東京駅から出ることはあまりなかったのだけど、
時間が少しあることもあってぼくは東京駅から外に出た。
ふと外から東京駅の建物を眺めてみたくなったからだ。
東京駅の正面の広場に向かって歩く。
ずっとずっとてっぺんの遠いビルがぼくを見下ろしていて、
いつも暮らしている京都の街とは、まったく違う世界のようにみえた。
都会に来たどきどきと、少しの圧迫感とを感じながら。
ぼくは、すこしだけ東京を歩いた。
ビルの窓ガラスはピカピカしていて、中がうっすら見える。
このぴかぴかつやつやしたガラスの箱の中にはなにがあるんだろう。
その中にはきっと一所懸命に働いている人たちがいて、
「この資料はやく!」
「今日は大事な商談なんだから」
と想像以上の数の人が汗水を額に流しながら働いているのだろうかと想像しながら窓を見上げるけど、人の姿は一人も見えなかった。
(窓際で休憩している人なんていないのかもしれない。)
荷物があるわけでも、机があるわけでもない。
外から見えるけど人がいないあの空間って、どうなっているのだろうととっても気になるけれど、答えを教えてくれる人はいない。
ー
街を見ると、緑はあるけれど石材の重厚感があって、美しい反面、どこかずっしりしている。
ぼくは建築写真をとるので、どうしてもタイルの目地や、レンガの接着面、柱、境界線が気になる。
タテタテヨコヨコタテヨコテタヨコ…の線が僕に話しかけてくる。
(水平垂直をしらずしらずのうちに、測ってしまうのだ)
多くを直線で構成されたビルはまるで切れ味の良いナイフのようにとんがって鈍色の空を突き刺している。
ぼくは東京駅の正面のど真ん前にいって、写真をとった。
なんの変哲もない、みんながそこで撮るであろう構図だけどここに立った証をのこしたくてぼくはシャッターを切った。
いくつもの時代を生きてきた建物。
度々改修はされているけど、この建物は記憶をもっている。
とってもたくさんの、いろんな人の思い出のにおいがする。
時代時代の、楽しいこと、嬉しいこと、誇らしいこと、悲しいこと…たくさんのにおいがする。
煉瓦色の石と白い窓枠の集合が規則正しく直線に並んでいてぴしっとしているのに、時にあらわれる屋根の曲線が優しい。
(東京の街はのっぽの建物が多いのに、東京駅は床に寝そべったねこのように長く横たわっているのもかわいい!)

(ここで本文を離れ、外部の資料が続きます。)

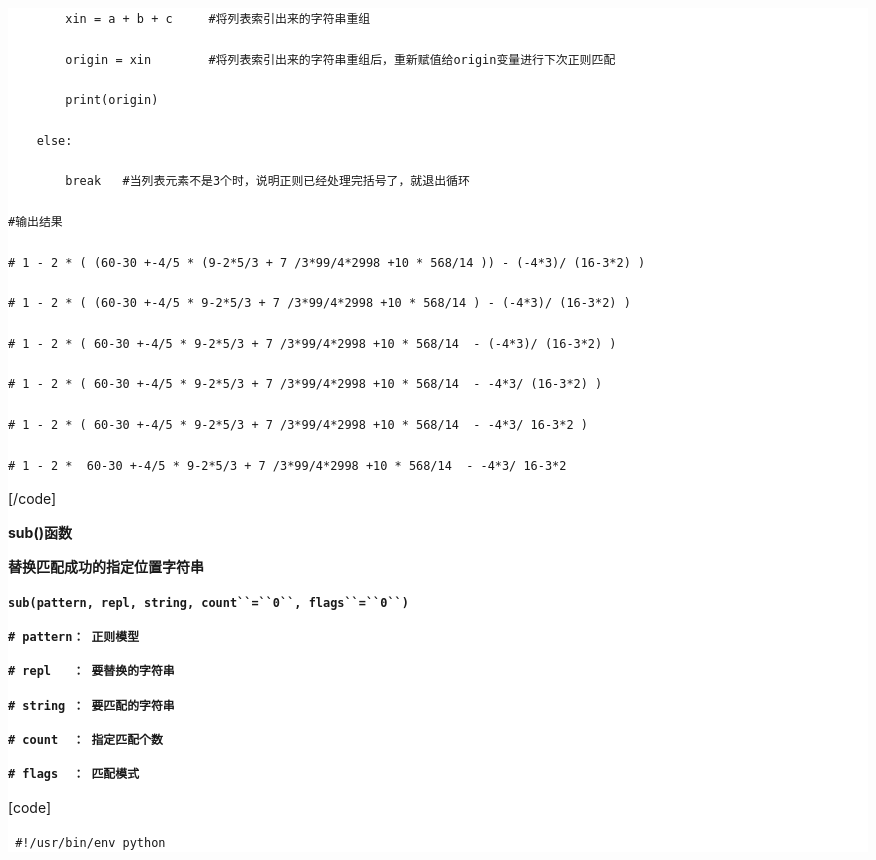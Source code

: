             xin = a + b + c     #将列表索引出来的字符串重组

            origin = xin        #将列表索引出来的字符串重组后，重新赋值给origin变量进行下次正则匹配

            print(origin)

        else:

            break   #当列表元素不是3个时，说明正则已经处理完括号了，就退出循环

    #输出结果

    # 1 - 2 * ( (60-30 +-4/5 * (9-2*5/3 + 7 /3*99/4*2998 +10 * 568/14 )) - (-4*3)/ (16-3*2) )

    # 1 - 2 * ( (60-30 +-4/5 * 9-2*5/3 + 7 /3*99/4*2998 +10 * 568/14 ) - (-4*3)/ (16-3*2) )

    # 1 - 2 * ( 60-30 +-4/5 * 9-2*5/3 + 7 /3*99/4*2998 +10 * 568/14  - (-4*3)/ (16-3*2) )

    # 1 - 2 * ( 60-30 +-4/5 * 9-2*5/3 + 7 /3*99/4*2998 +10 * 568/14  - -4*3/ (16-3*2) )

    # 1 - 2 * ( 60-30 +-4/5 * 9-2*5/3 + 7 /3*99/4*2998 +10 * 568/14  - -4*3/ 16-3*2 )

    # 1 - 2 *  60-30 +-4/5 * 9-2*5/3 + 7 /3*99/4*2998 +10 * 568/14  - -4*3/ 16-3*2
[/code]



**sub()函数**

**替换匹配成功的指定位置字符串**

**`sub(pattern, repl, string, count``=``0``, flags``=``0``)`**

**`# pattern： 正则模型`**

**`# repl   ： 要替换的字符串`**

**`# string ： 要匹配的字符串`**

**`# count  ： 指定匹配个数`**

**`# flags  ： 匹配模式`**

[code]

     #!/usr/bin/env python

東京駅の前には、雨に濡れた石畳がきっちり敷き詰められている。
京都では石畳っていうけど、大都会東京にはなんかしっくりこない気がした。
石敷きというほうがかっこいいかもしれない。
あいにくの晴れたお空ではなかったけど
しっとり濡れた街路樹とつやつやと建物を写す路面がきれいだった。
みちゆくひとはみんな早足でどこかに向かっている。
そして、どこかの建物に吸い込まれていく。
ぼくのようにきょろきょろしているひとは居なかった。
ー
知らない街の都会のカフェはいつだって不思議な感じがする。
ぼくの目に『自分とは違う誰かの目が映すもの』が映っている気がしてちょっとワクワクする。
前を横切る人の日常が、僕にとっての非日常。
同じ世界にいるのに、まとっているにおいがちがうくて、目の前にいるのにお互いに透明人間みたいで触れ合うことができない。
そんな寂しさを感じるのも好き。
僕らは寂しいってことでさえ、誰かがいないと感じることができない。
いつもと違った場所でのむコーヒーはいつもより薫り高く、いつもよりすこし苦かった。
ー
僕は再度、東京駅に吸い込まれていった。
構内ではたくさんのおみやげが売っていて、
ここを通ったことの証に誰かが何かを買っていく。
ぼくがおしごとでこの街に来ることはあるんだろうか。
そういうときはどんな気持ちなんだろう。
また違った光景がみえるにちがいない。
東京を颯爽とあるく、かっこいいねこになりたい。